An original hypothesis is presented that the maximum mass and size of living anisopteran dragonflies are constrained by a physiological performance limit: the wing muscle power required to permit reproductively successful males to carry heavier females in the so-called wheel position' in flight. It is proposed that the same limit cannot have applied to all fossil Odonatoptera. As the physiology of the giant Carboniferous griffenfly Namurotypus sippeli precludes flight in the wheel position, it did not need to carry any substantial load aside from exogenous aerial prey. Based on its thorax dimensions, it is argued that Namurotypus flew with a relatively low maximum specific muscle power output in comparison with living Anisoptera. The extinction of some families of large Mesozoic Odonatoptera may have been exacerbated by competition with smaller (stem-) Anisoptera that evolved higher specific power outputs and superior flight performance similar to living Anisoptera. To investigate the credibility of this flight-performance size-limit hypothesis and its consequences, an analysis of the scaling of the required flight power and available muscle power is presented using allometric relations.
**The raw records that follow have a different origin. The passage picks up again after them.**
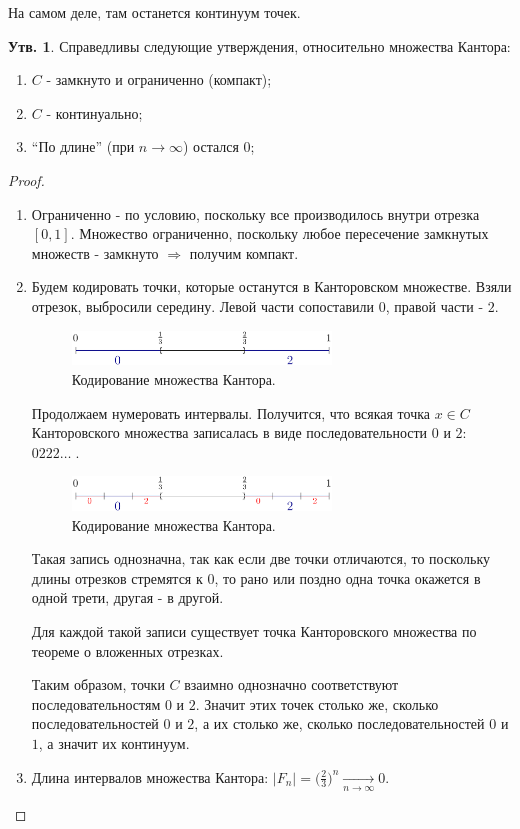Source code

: \documentclass[12pt]{article}
\theoremstyle{definition}
\newtheorem{prop}{Утв.}
\begin{document}
На самом деле, там останется континуум точек.

\begin{prop}Справедливы следующие утверждения, относительно множества Кантора:
	\begin{enumerate}[label={(\arabic*)}]
		\item $C$ - замкнуто и ограниченно (компакт);
		\item $C$ - континуально;
		\item ``По длине'' (при $n \to \infty$) остался 0;
	\end{enumerate}
\end{prop}

\begin{proof}\hfill
	\begin{enumerate}[label={(\arabic*)}]
		\item Ограниченно - по условию, поскольку все производилось внутри отрезка $[0,1]$. Множество ограниченно, поскольку любое пересечение замкнутых множеств - замкнуто $\Rightarrow$ получим компакт. 
		\item Будем кодировать точки, которые останутся в Канторовском множестве. Взяли отрезок, выбросили середину. Левой части сопоставили $0$, правой части - $2$.
		
		\begin{figure}[H]
			\centering
			\includegraphics[width=0.65\textwidth]{14_4.png}
			\caption{Кодирование множества Кантора.}
			\label{14_4}
		\end{figure}
		
		Продолжаем нумеровать интервалы. Получится, что всякая точка $x \in C$ Канторовского множества записалась в виде последовательности $0$ и $2$: $0222\dotsc\;$. 
		
		\begin{figure}[H]
			\centering
			\includegraphics[width=0.65\textwidth]{14_5.png}
			\caption{Кодирование множества Кантора.}
			\label{14_5}
		\end{figure}
		
		Такая запись однозначна, так как если две точки отличаются, то поскольку длины отрезков стремятся к $0$, то рано или поздно одна точка окажется в одной трети, другая - в другой. 
		
		Для каждой такой записи существует точка Канторовского множества по теореме о вложенных отрезках.
		
		Таким образом, точки $C$ взаимно однозначно соответствуют последовательностям $0$ и $2$. Значит этих точек столько же, сколько последовательностей $0$ и $2$, а их столько же, сколько последовательностей $0$ и $1$, а значит их континуум.
		
		\item Длина интервалов множества Кантора: $|F_n| = \big(\frac{2}{3}\big)^n \xrightarrow[n \to \infty]{} 0$.
	\end{enumerate}
\end{proof}
\end{document}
It is found that for living Anisoptera and fossil Odonatoptera, there are different limiting sizes, above which the required specific flight power would exceed the available muscle specific power. These limits are directly related to maximum load-carrying capacity and the atmospheric air density at the habitual altitude. It is suggested that the largest living species of Petaluridae, Petalura ingentissima, is close to the proposed Anisoptera size limit at current near-sea-level air density conditions.